Obama's West Wing: Bono, BlackBerries



Posted June 3, 2009 7:00 AM

by Mark Silva

Retired Marine Gen. Jim Jones, National Security Adviser to President Barack Obama, is "a Bono fan.''

Rahm Emanuel, making his second tour of duty in the West Wing of the White House, isn't about to publicly compare the greatest strengths of his two bosses, Obama and former President Bill Clinton.


And Obama himself, which could satisfy those critics who view him as a slave to the TelePrompTer, cannot always deliver a perfect take on the first run of his weekly radio-Internet address.

We learned all this in the first installment of NBC News' Inside the Obama White House, a two-part series that started last night and airs again this evening.

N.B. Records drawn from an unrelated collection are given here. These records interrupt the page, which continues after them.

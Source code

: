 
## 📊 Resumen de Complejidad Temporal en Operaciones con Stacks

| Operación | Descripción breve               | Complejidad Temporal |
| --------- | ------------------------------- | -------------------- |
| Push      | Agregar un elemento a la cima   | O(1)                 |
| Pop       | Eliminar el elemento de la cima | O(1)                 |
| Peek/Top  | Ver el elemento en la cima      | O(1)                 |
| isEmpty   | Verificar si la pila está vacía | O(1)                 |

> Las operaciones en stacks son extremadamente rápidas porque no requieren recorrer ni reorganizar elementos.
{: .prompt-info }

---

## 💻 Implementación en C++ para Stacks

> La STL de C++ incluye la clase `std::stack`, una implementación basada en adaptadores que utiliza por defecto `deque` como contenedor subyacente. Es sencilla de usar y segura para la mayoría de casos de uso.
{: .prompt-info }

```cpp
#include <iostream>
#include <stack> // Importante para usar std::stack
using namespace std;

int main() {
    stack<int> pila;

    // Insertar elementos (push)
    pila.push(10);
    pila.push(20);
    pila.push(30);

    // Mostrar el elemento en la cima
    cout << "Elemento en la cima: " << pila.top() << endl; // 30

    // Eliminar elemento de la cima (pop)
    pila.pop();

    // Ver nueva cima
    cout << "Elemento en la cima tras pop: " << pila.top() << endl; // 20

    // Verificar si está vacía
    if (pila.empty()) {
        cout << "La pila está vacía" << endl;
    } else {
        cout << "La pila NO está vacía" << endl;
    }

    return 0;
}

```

We heard some things we already knew: Emanuel, a former Chicago congressman who really would have loved to become the first Jewish speaker of the House and has forfeited time with his own family' to serve the president, is driven, obsessed with his BlackBerry. And he's not alone in that. The Obama Oval Office is a shirt-sleeves sort of operation - though we did see the president, sans suit-coat, with feet up in the backseat of the armored presidential limousine on his way to the Five Guys cheeseburger run he made last week with NBC's Brian Williams, narrator and supporting actor of the series.

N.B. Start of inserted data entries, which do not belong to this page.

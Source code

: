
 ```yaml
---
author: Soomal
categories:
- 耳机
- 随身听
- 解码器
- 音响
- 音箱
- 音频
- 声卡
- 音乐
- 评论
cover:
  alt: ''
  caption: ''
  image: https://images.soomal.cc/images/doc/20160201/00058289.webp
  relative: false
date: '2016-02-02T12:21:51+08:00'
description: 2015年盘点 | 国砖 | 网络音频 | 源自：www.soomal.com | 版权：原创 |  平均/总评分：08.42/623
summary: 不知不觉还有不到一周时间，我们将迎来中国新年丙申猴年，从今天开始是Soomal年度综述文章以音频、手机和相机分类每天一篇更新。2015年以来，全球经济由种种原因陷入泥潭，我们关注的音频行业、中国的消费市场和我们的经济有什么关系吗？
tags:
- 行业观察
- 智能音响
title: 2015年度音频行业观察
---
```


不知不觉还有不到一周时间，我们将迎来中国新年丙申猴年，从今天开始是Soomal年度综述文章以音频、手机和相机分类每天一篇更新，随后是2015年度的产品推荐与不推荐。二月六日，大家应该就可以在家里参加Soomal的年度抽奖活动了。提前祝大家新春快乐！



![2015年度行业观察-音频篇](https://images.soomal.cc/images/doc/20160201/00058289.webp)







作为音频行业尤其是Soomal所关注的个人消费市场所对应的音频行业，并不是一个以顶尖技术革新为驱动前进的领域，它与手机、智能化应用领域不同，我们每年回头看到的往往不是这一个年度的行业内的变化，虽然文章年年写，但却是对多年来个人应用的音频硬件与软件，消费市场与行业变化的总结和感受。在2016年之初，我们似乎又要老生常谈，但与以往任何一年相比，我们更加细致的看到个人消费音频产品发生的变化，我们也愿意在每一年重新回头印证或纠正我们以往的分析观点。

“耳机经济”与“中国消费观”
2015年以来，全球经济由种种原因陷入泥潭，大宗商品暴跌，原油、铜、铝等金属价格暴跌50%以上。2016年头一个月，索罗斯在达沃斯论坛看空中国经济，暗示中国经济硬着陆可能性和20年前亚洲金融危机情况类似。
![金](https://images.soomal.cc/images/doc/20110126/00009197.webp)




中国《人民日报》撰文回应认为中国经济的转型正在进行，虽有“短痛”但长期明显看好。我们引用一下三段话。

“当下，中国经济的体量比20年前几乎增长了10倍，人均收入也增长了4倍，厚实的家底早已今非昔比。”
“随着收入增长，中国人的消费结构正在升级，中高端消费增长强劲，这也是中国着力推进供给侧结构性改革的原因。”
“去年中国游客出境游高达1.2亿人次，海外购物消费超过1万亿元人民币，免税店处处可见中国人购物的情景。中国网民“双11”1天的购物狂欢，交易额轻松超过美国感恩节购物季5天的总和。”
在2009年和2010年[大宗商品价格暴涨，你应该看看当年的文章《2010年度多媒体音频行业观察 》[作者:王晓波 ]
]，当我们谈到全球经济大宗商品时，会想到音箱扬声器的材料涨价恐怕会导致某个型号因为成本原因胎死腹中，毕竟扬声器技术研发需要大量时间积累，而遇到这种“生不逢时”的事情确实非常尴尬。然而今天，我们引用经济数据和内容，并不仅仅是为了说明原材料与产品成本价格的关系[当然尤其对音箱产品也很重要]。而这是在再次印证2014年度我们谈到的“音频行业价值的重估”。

But we didn't know that National Security Adviser Jones, who occupies a corner office of the West Wing where one normal computer terminal sits adjacent to one secured computer terminal, likes Bono. Williams, spotting a U2 disc on the desk near the computers, asked about it. "I'm a Bono fan,'' Jones said.

(U2's Bono performed at the Lincoln Memorial near the eve of President Barack Obama's inauguration in January. Photo above by Charles Dharapak / AP)


We suspected that it isn't always as easy as it appears for the president to read the scripts of those weekly addresses that he tapes each week for play on the radio, YouTube and the White House Website each Saturday morning.

Obama boasted at the start of the taping of the one that aired Saturday about his Supreme Court nominee, Judge Sonia Sotomayor, that he would get it in "one take.'' But, one paragraph in, he stumbled over a line. So much for one take, he joked. It took four, the NBC narrator revealed.

But we really never expected Emanuel to answer Williams' questions about the differences between Clinton and Obama.

Is it true, Williams asked, that Obama has "all the intelligence'' of Clinton, but also "discipline?''

Emanuel, clearly tempted, replied: "I'm not going to do that... They're totally different.''

Oh, and Obama is installing basketball hoops on the tennis court of the White House grounds. He's hoping for a game a week.

Williams promises some "tough questions'' for the president in the second installment this evening. We're looking forward to that.